In Paragraph City, just about every class receives a Dorothy. Dorothies are students who have lost touch with the real world that flows around the college classrooms here in Paragraph City. Dorothies replace reality with a set of beliefs:
- The semester begins somewhere around the 10th week of the semester.
- It’s pointless to do homework, attend class or take tests until the semester “begins.”
- Extra credit grows on trees, the kinds of trees that sprout from the fertilized complacency of professors who have stopped caring about anything.
- Professors want us to pass their courses bad enough that they will do almost anything to get us to pass.
- It’s the responsibility of our professors to come up with make-up work to replace the regular work that was assigned before the semester “begins.”
- If we want to pass a course bad enough, we will pass the course. (This, last tenet, by the way, is where Dorothies earn their name.
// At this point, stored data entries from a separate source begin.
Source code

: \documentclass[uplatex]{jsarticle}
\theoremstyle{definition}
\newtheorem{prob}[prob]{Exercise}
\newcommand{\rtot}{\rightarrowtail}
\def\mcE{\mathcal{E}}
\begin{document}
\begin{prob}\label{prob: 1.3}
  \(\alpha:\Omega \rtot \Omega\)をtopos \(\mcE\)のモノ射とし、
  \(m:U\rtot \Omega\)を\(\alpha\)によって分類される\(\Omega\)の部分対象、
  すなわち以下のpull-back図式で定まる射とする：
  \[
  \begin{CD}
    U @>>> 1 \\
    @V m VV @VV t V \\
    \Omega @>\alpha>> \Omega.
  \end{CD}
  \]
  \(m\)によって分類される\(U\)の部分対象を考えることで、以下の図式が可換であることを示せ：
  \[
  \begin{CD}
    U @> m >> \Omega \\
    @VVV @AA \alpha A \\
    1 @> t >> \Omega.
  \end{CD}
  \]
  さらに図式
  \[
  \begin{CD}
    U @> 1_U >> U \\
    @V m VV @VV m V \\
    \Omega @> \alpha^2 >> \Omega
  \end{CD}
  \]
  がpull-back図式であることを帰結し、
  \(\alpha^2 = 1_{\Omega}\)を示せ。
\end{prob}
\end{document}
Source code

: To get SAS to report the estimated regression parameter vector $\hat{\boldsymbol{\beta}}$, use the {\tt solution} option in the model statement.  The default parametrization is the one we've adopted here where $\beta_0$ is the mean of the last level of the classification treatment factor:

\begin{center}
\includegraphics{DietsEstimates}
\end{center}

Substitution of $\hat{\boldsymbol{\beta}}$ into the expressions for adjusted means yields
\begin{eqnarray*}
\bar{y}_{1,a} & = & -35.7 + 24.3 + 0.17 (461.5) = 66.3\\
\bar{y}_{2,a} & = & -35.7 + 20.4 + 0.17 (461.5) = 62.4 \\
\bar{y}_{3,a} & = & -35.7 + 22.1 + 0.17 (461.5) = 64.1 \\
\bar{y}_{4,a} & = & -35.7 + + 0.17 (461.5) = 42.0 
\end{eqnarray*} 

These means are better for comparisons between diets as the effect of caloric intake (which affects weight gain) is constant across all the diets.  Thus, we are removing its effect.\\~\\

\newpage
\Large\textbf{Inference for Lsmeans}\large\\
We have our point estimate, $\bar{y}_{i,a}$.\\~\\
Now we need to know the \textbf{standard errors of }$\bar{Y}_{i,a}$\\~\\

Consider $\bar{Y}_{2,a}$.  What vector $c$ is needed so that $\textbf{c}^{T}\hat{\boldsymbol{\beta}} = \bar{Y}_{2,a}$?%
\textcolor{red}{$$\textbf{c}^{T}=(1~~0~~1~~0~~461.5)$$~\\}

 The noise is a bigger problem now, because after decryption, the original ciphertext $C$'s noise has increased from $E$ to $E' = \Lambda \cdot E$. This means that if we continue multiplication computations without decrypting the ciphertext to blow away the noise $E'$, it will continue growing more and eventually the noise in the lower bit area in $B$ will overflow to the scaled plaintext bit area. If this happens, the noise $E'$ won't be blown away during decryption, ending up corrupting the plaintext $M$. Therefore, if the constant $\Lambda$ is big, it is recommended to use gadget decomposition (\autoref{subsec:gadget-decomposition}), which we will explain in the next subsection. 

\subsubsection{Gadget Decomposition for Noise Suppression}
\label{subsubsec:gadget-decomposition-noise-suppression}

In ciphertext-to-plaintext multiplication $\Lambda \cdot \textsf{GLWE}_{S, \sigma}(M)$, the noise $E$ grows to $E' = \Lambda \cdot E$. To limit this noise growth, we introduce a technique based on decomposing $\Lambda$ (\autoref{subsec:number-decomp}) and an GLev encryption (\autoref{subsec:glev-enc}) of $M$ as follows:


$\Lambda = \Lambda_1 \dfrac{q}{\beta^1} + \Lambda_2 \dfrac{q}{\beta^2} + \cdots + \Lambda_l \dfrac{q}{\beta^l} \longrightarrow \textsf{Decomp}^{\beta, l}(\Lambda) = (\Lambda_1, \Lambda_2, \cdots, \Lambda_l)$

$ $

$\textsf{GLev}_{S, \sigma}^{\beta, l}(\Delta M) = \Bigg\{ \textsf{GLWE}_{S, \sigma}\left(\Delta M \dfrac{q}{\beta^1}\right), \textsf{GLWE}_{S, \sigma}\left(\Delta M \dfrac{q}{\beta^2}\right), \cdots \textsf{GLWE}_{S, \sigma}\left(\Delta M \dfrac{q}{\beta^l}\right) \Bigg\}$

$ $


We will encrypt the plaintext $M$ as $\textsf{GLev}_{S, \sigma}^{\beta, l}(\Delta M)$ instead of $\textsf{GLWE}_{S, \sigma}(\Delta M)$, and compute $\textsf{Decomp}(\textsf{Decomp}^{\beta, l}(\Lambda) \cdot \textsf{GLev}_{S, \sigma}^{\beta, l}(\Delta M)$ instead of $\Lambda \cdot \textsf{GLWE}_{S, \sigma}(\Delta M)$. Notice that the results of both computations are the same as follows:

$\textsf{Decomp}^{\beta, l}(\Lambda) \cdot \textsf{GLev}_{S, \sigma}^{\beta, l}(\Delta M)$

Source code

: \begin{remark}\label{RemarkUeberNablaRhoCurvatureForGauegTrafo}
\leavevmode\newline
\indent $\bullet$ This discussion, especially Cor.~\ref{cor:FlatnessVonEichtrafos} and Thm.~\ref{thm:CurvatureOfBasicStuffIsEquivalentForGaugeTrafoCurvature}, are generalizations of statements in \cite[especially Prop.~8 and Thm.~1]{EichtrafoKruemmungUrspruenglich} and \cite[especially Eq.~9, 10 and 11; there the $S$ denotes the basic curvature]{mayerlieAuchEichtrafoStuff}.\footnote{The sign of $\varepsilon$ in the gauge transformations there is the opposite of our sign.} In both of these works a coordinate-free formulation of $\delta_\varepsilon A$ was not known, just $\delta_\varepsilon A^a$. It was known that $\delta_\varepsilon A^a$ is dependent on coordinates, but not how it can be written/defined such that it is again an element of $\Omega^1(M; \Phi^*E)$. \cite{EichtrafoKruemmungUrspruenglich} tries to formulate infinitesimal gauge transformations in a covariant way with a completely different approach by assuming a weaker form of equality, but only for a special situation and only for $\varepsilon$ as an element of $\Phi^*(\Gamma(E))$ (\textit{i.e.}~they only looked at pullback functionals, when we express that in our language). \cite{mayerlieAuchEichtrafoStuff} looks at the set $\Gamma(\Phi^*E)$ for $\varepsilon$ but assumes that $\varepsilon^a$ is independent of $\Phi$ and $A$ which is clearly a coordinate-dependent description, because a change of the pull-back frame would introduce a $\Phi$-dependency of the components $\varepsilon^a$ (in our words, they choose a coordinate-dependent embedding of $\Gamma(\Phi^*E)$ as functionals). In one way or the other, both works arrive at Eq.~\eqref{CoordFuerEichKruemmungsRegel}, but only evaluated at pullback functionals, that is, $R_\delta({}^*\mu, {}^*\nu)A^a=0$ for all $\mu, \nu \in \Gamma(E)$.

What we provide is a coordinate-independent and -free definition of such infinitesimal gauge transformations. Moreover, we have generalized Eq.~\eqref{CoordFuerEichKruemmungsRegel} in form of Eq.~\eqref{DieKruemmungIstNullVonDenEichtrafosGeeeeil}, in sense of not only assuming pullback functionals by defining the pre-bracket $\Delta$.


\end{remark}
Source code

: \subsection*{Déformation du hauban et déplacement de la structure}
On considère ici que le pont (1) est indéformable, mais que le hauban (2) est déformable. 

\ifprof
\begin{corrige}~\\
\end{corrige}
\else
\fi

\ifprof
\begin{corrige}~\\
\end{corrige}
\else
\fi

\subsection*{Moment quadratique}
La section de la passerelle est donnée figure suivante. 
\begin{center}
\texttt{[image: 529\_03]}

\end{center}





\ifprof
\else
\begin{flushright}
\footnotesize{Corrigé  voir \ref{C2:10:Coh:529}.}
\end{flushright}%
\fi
Dorothies always wear figurative ruby slippers which can take them back to Kansas if they simply believe it deeply enough. Kansas is a mythical land where students pass classes without working.)
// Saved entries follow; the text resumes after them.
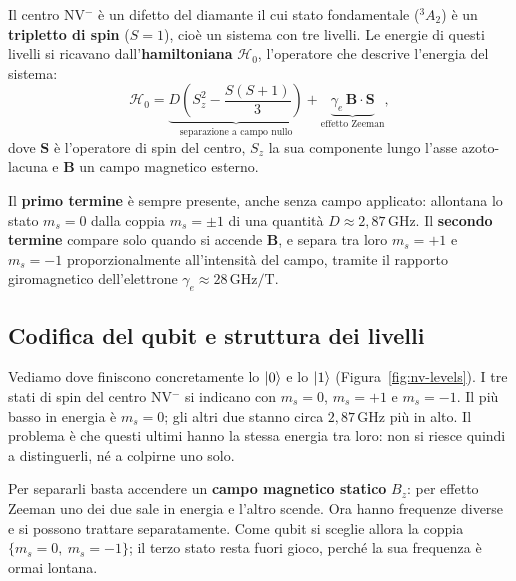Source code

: \begin{definizione}[Centro NV$^-$]
  Il centro NV$^-$ è un difetto del diamante il cui stato fondamentale
  ($^3A_2$) è un \textbf{tripletto di spin} ($S = 1$), cioè un sistema con tre
  livelli. Le energie di questi livelli si ricavano dall'\textbf{hamiltoniana}
  $\mathcal{H}_0$, l'operatore che descrive l'energia del sistema:
  \begin{equation}
    \mathcal{H}_0 =
      \underbrace{D\left(S_z^2 - \frac{S(S+1)}{3}\right)}_{\text{separazione a campo nullo}}
      + \underbrace{\gamma_e\, \mathbf{B} \cdot \mathbf{S}}_{\text{effetto Zeeman}},
    \label{eq:ham-nv}
  \end{equation}
  dove $\mathbf{S}$ è l'operatore di spin del centro, $S_z$ la sua componente
  lungo l'asse azoto-lacuna e $\mathbf{B}$ un campo magnetico esterno.

  Il \textbf{primo termine} è sempre presente, anche senza campo applicato:
  allontana lo stato $m_s = 0$ dalla coppia $m_s = \pm 1$ di una quantità
  $D \approx 2{,}87\,\text{GHz}$. Il \textbf{secondo termine} compare solo
  quando si accende $\mathbf{B}$, e separa tra loro $m_s = +1$ e $m_s = -1$
  proporzionalmente all'intensità del campo, tramite il rapporto giromagnetico
  dell'elettrone $\gamma_e \approx 28\,\text{GHz/T}$.
\end{definizione}

\subsection{Codifica del qubit e struttura dei livelli}
\label{subsec:nv-qubit}

Vediamo dove finiscono concretamente lo $\ket{0}$ e lo $\ket{1}$
(Figura~\ref{fig:nv-levels}). I tre stati di spin del centro NV$^-$ si indicano
con $m_s = 0$, $m_s = +1$ e $m_s = -1$. Il più basso in energia è $m_s = 0$; gli
altri due stanno circa $2{,}87\,\text{GHz}$ più in alto. Il problema è che questi
ultimi hanno la stessa energia tra loro: non si riesce quindi a distinguerli, né
a colpirne uno solo.

Per separarli basta accendere un \textbf{campo magnetico statico} $B_z$: per
effetto Zeeman uno dei due sale in energia e l'altro scende. Ora hanno frequenze
diverse e si possono trattare separatamente. Come qubit si sceglie allora la
coppia $\{m_s = 0,\ m_s = -1\}$; il terzo stato resta fuori gioco, perché la sua
frequenza è ormai lontana.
So I had a conversation today with the Dorothy assigned to one of my classes. This was the fourth class he attended (as we near mid-semester), arriving 35 minutes late and plopping into a chair, waiting for me to make it as if he had arrived on time. Groups were in the last stage of working on a logic problem, so I told him to read over the problem and consider whether he really wanted to continue with the course. After all, the grade is already 30 points established and this Dorothy had not done any of that work, waiting as he was for the semester to “begin”.
After class I told him that he had already missed one of the two only extra credit options in the course and that the only way he could get a C in the course would be to get 100% on all the remaining work of the semester, including the team project which has already progressed so far that his team had dropped him — leaving him to research and write a separate report of his own.
Now, there is no way that he will do any of this. He has missed all the class instruction, hasn’t completed one assignment yet, and has come to only one entire class. Those ruby slippers are just not going to suddenly give him the determination and initiative to research and write a report all on his own, complete the written assignments to near perfection, and take the one remaining exam — all without losing more than 9 points. And yet he says to me, as I knew he would, “I want to do this. I can get a D in this class.”
So I said to him, “Dorothy, Paragraph City is not Kansas. You can’t get there from here.” But I said it only in my mind. With my mouth I said, as I had to, “ok.” When he has lost ten more points and it’s impossible for him to pass the course, I will let him know and he will disappear. It will happen, I know, before the semester “begins.”
My poor Dorothies. What Glinda fed you these nonsense beliefs about college?